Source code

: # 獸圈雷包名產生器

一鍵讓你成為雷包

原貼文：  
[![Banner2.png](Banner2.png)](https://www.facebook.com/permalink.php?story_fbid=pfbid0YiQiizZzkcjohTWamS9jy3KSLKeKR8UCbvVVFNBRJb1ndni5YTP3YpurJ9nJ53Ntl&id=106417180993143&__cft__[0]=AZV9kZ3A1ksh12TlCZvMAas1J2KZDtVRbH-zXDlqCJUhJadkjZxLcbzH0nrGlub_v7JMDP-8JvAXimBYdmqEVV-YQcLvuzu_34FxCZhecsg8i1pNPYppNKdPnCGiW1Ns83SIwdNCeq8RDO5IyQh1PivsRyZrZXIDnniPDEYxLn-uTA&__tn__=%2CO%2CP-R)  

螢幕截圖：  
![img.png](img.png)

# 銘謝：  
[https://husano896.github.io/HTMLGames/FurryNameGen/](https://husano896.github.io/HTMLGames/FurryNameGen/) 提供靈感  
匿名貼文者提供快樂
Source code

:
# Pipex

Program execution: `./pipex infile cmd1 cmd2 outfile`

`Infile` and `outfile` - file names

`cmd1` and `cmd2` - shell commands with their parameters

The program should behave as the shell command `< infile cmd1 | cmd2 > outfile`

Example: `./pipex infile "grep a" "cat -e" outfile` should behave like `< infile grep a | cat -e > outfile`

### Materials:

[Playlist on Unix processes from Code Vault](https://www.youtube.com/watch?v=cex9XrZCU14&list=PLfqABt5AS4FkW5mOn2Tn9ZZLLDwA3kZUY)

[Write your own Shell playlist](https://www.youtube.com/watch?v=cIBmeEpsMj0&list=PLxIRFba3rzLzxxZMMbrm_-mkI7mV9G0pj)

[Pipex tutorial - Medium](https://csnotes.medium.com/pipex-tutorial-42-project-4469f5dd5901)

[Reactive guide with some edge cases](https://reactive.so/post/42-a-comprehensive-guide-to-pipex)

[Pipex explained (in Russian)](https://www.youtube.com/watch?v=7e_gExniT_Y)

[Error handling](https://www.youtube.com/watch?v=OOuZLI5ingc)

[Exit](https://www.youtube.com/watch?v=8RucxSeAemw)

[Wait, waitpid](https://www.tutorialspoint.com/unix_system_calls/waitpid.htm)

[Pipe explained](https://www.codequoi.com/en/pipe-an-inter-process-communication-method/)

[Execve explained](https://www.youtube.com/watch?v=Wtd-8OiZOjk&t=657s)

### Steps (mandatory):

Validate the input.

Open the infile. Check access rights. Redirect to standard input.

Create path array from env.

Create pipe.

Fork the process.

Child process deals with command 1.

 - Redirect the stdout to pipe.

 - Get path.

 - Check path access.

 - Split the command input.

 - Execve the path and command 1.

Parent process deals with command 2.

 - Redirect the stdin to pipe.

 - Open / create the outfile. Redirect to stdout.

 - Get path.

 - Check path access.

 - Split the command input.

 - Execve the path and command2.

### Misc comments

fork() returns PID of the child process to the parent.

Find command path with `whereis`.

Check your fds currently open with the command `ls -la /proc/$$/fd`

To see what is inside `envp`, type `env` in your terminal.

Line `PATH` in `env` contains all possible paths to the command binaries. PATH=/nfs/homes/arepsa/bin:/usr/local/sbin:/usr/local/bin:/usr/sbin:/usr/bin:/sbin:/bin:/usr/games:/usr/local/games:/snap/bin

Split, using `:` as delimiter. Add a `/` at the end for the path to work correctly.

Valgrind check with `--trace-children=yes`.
□ □ □
TASK DETAILS
Repeat, word for word, all of the data shown above.

WRITTEN ANSWER
Source code

: # 獸圈雷包名產生器

一鍵讓你成為雷包

原貼文：  
[![Banner2.png](Banner2.png)](https://www.facebook.com/permalink.php?story_fbid=pfbid0YiQiizZzkcjohTWamS9jy3KSLKeKR8UCbvVVFNBRJb1ndni5YTP3YpurJ9nJ53Ntl&id=106417180993143&__cft__[0]=AZV9kZ3A1ksh12TlCZvMAas1J2KZDtVRbH-zXDlqCJUhJadkjZxLcbzH0nrGlub_v7JMDP-8JvAXimBYdmqEVV-YQcLvuzu_34FxCZhecsg8i1pNPYppNKdPnCGiW1Ns83SIwdNCeq8RDO5IyQh1PivsRyZrZXIDnniPDEYxLn-uTA&__tn__=%2CO%2CP-R)  

螢幕截圖：  
![img.png](img.png)

# 銘謝：  
[https://husano896.github.io/HTMLGames/FurryNameGen/](https://husano896.github.io/HTMLGames/FurryNameGen/) 提供靈感  
匿名貼文者提供快樂
Source code

:
# Pipex

Program execution: `./pipex infile cmd1 cmd2 outfile`

`Infile` and `outfile` - file names

`cmd1` and `cmd2` - shell commands with their parameters

The program should behave as the shell command `< infile cmd1 | cmd2 > outfile`

Example: `./pipex infile "grep a" "cat -e" outfile` should behave like `< infile grep a | cat -e > outfile`

### Materials:

[Playlist on Unix processes from Code Vault](https://www.youtube.com/watch?v=cex9XrZCU14&list=PLfqABt5AS4FkW5mOn2Tn9ZZLLDwA3kZUY)

[Write your own Shell playlist](https://www.youtube.com/watch?v=cIBmeEpsMj0&list=PLxIRFba3rzLzxxZMMbrm_-mkI7mV9G0pj)

[Pipex tutorial - Medium](https://csnotes.medium.com/pipex-tutorial-42-project-4469f5dd5901)

[Reactive guide with some edge cases](https://reactive.so/post/42-a-comprehensive-guide-to-pipex)

[Pipex explained (in Russian)](https://www.youtube.com/watch?v=7e_gExniT_Y)

[Error handling](https://www.youtube.com/watch?v=OOuZLI5ingc)

[Exit](https://www.youtube.com/watch?v=8RucxSeAemw)

[Wait, waitpid](https://www.tutorialspoint.com/unix_system_calls/waitpid.htm)

[Pipe explained](https://www.codequoi.com/en/pipe-an-inter-process-communication-method/)

[Execve explained](https://www.youtube.com/watch?v=Wtd-8OiZOjk&t=657s)

### Steps (mandatory):

Validate the input.

Open the infile. Check access rights. Redirect to standard input.

Create path array from env.

Create pipe.

Fork the process.

Child process deals with command 1.

 - Redirect the stdout to pipe.

 - Get path.

 - Check path access.

 - Split the command input.

 - Execve the path and command 1.

Parent process deals with command 2.

 - Redirect the stdin to pipe.

 - Open / create the outfile. Redirect to stdout.

 - Get path.

 - Check path access.

 - Split the command input.

 - Execve the path and command2.

### Misc comments

fork() returns PID of the child process to the parent.

Find command path with `whereis`.

Check your fds currently open with the command `ls -la /proc/$$/fd`

To see what is inside `envp`, type `env` in your terminal.

Line `PATH` in `env` contains all possible paths to the command binaries. PATH=/nfs/homes/arepsa/bin:/usr/local/sbin:/usr/local/bin:/usr/sbin:/usr/bin:/sbin:/bin:/usr/games:/usr/local/games:/snap/bin

Split, using `:` as delimiter. Add a `/` at the end for the path to work correctly.

Valgrind check with `--trace-children=yes`.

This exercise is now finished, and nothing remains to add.